# Watch your Cooler Racks!!



## junkmansj (Jul 23, 2005)

This came from a atlantic city / Brig Board

homer	
Posted: Jul 3 2008, 09:37 AM	


Advanced Member


Group: Members
Posts: 3154
Member No.: 479
Joined: 20-October 04





I Discovered my cooler rack w/ the beloved water bottle GONE from next to my house this morning. We're preparing for OBX this week, hadn't decided yet whether or not to take it, well now I know. 

It's trash day, so the scrappers were out last night and this morning. I drove around the neighborhood in an angry panic, hoping to find some of them still around--I knew it was a long shot--and did encounter an old couple of guys w/ an old van. I surprised them as I poked my head in to see what was in the back. No rack. There's no way anyone could've "mistaken" it for trash- not even close.

I'm gonna call some of the scrap yards, if only just to "do something" about it. Very upset.
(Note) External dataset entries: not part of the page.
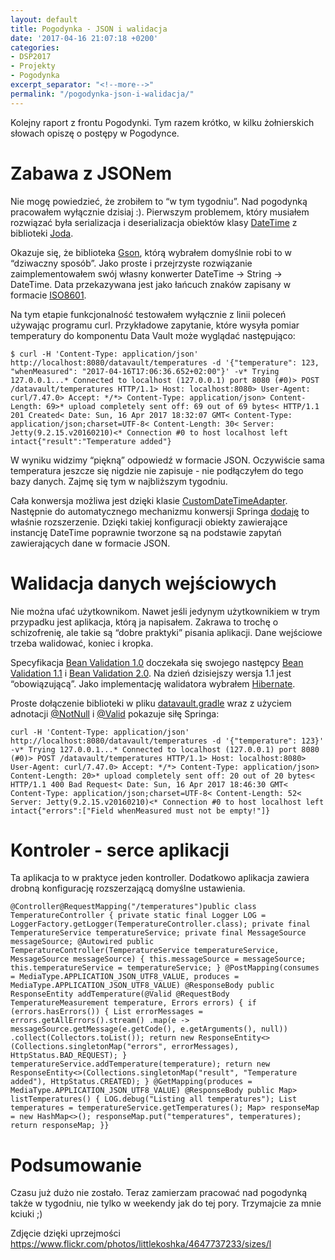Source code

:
 ```yaml
---
layout: default
title: Pogodynka - JSON i walidacja
date: '2017-04-16 21:07:18 +0200'
categories:
- DSP2017
- Projekty
- Pogodynka
excerpt_separator: "<!--more-->"
permalink: "/pogodynka-json-i-walidacja/"
---
```

Kolejny raport z frontu Pogodynki. Tym razem krótko, w kilku żołnierskich słowach opiszę o postępy w Pogodynce.

# Zabawa z JSONem
  
Nie mogę powiedzieć, że zrobiłem to “w tym tygodniu”. Nad pogodynką pracowałem wyłącznie dzisiaj :). Pierwszym problemem, który musiałem rozwiązać była serializacja i deserializacja obiektów klasy [DateTime](http://joda-time.sourceforge.net/apidocs/org/joda/time/DateTime.html) z biblioteki [Joda](http://www.joda.org/joda-time/).

Okazuje się, że biblioteka [Gson](https://github.com/google/gson), którą wybrałem domyślnie robi to w “dziwaczny sposób”. Jako proste i przejrzyste rozwiązanie zaimplementowałem swój własny konwerter DateTime -\> String -\> DateTime. Data przekazywana jest jako łańcuch znaków zapisany w formacie [ISO8601](https://en.wikipedia.org/wiki/ISO_8601).

Na tym etapie funkcjonalność testowałem wyłącznie z linii poleceń używając programu curl. Przykładowe zapytanie, które wysyła pomiar temperatury do komponentu Data Vault może wyglądać następująco:

    $ curl -H 'Content-Type: application/json' http://localhost:8080/datavault/temperatures -d '{"temperature": 123, "whenMeasured": "2017-04-16T17:06:36.652+02:00"}' -v* Trying 127.0.0.1...* Connected to localhost (127.0.0.1) port 8080 (#0)> POST /datavault/temperatures HTTP/1.1> Host: localhost:8080> User-Agent: curl/7.47.0> Accept: */*> Content-Type: application/json> Content-Length: 69>* upload completely sent off: 69 out of 69 bytes< HTTP/1.1 201 Created< Date: Sun, 16 Apr 2017 18:32:07 GMT< Content-Type: application/json;charset=UTF-8< Content-Length: 30< Server: Jetty(9.2.15.v20160210)<* Connection #0 to host localhost left intact{"result":"Temperature added"}

  
W wyniku widzimy “piękną” odpowiedź w formacie JSON. Oczywiście sama temperatura jeszcze się nigdzie nie zapisuje - nie podłączyłem do tego bazy danych. Zajmę się tym w najbliższym tygodniu.

Cała konwersja możliwa jest dzięki klasie [CustomDateTimeAdapter](https://github.com/SamouczekProgramisty/Pogodynka/blob/master/datavault/src/main/java/pl/samouczekprogramisty/pogodynka/datavault/configuration/conversion/CustomDateTimeAdapter.java). Następnie do automatycznego mechanizmu konwersji Springa [dodaję](https://github.com/SamouczekProgramisty/Pogodynka/blob/master/datavault/src/main/java/pl/samouczekprogramisty/pogodynka/datavault/configuration/WebAppConfiguration.java#L27) to właśnie rozszerzenie. Dzięki takiej konfiguracji obiekty zawierające instancję DateTime poprawnie tworzone są na podstawie zapytań zawierających dane w formacie JSON.

# Walidacja danych wejściowych
  
Nie można ufać użytkownikom. Nawet jeśli jedynym użytkownikiem w trym przypadku jest aplikacja, którą ja napisałem. Zakrawa to trochę o schizofrenię, ale takie są “dobre praktyki” pisania aplikacji. Dane wejściowe trzeba walidować, koniec i kropka.

Specyfikacja [Bean Validation 1.0](https://jcp.org/en/jsr/detail?id=303) doczekała się swojego następcy [Bean Validation 1.1](https://jcp.org/en/jsr/detail?id=349) i [Bean Validation 2.0](https://jcp.org/en/jsr/detail?id=380). Na dzień dzisiejszy wersja 1.1 jest “obowiązującą”. Jako implementację walidatora wybrałem [Hibernate](http://hibernate.org/validator/).

Proste dołączenie biblioteki w pliku [datavault.gradle](https://github.com/SamouczekProgramisty/Pogodynka/blob/master/datavault/datavault.gradle) wraz z użyciem adnotacji [@NotNull](http://docs.oracle.com/javaee/7/api/javax/validation/constraints/NotNull.html) i [@Valid](http://docs.oracle.com/javaee/7/api/javax/validation/Valid.html) pokazuje siłę Springa:

    curl -H 'Content-Type: application/json' http://localhost:8080/datavault/temperatures -d '{"temperature": 123}' -v* Trying 127.0.0.1...* Connected to localhost (127.0.0.1) port 8080 (#0)> POST /datavault/temperatures HTTP/1.1> Host: localhost:8080> User-Agent: curl/7.47.0> Accept: */*> Content-Type: application/json> Content-Length: 20>* upload completely sent off: 20 out of 20 bytes< HTTP/1.1 400 Bad Request< Date: Sun, 16 Apr 2017 18:46:30 GMT< Content-Type: application/json;charset=UTF-8< Content-Length: 52< Server: Jetty(9.2.15.v20160210)<* Connection #0 to host localhost left intact{"errors":["Field whenMeasured must not be empty!"]}

# Kontroler - serce aplikacji
  
Ta aplikacja to w praktyce jeden kontroller. Dodatkowo aplikacja zawiera drobną konfigurację rozszerzającą domyślne ustawienia.

    @Controller@RequestMapping("/temperatures")public class TemperatureController { private static final Logger LOG = LoggerFactory.getLogger(TemperatureController.class); private final TemperatureService temperatureService; private final MessageSource messageSource; @Autowired public TemperatureController(TemperatureService temperatureService, MessageSource messageSource) { this.messageSource = messageSource; this.temperatureService = temperatureService; } @PostMapping(consumes = MediaType.APPLICATION_JSON_UTF8_VALUE, produces = MediaType.APPLICATION_JSON_UTF8_VALUE) @ResponseBody public ResponseEntity addTemperature(@Valid @RequestBody TemperatureMeasurement temperature, Errors errors) { if (errors.hasErrors()) { List errorMessages = errors.getAllErrors().stream() .map(e -> messageSource.getMessage(e.getCode(), e.getArguments(), null)) .collect(Collectors.toList()); return new ResponseEntity<>(Collections.singletonMap("errors", errorMessages), HttpStatus.BAD_REQUEST); } temperatureService.addTemperature(temperature); return new ResponseEntity<>(Collections.singletonMap("result", "Temperature added"), HttpStatus.CREATED); } @GetMapping(produces = MediaType.APPLICATION_JSON_UTF8_VALUE) @ResponseBody public Map> listTemperatures() { LOG.debug("Listing all temperatures"); List temperatures = temperatureService.getTemperatures(); Map> responseMap = new HashMap<>(); responseMap.put("temperatures", temperatures); return responseMap; }}

# Podsumowanie
  
Czasu już dużo nie zostało. Teraz zamierzam pracować nad pogodynką także w tygodniu, nie tylko w weekendy jak do tej pory. Trzymajcie za mnie kciuki ;)

Zdjęcie dzięki uprzejmości https://www.flickr.com/photos/littlekoshka/4647737233/sizes/l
I know, it should've been inside.

ANYway, in the chance that anyone encounter one of these at a flea market or garage sale, mine is customized- I drilled an extra hole where the pin attaches it to the hitch, and the "basket" part was attached to the "L" part w/ self-tapping hex heads. 

--------------------


Do not leave your Rack where it can be Seen from the Street,They will take it for scrap or resale!


----------



## RuddeDogg (Mar 20, 2004)

thanks for the heads up Barry


----------



## saltandsand (Nov 29, 2007)

They be ready to steal anything of value... but they better be looking for Joe Horn when they turn their back. opcorn:


----------



## RuddeDogg (Mar 20, 2004)

yep.....


----------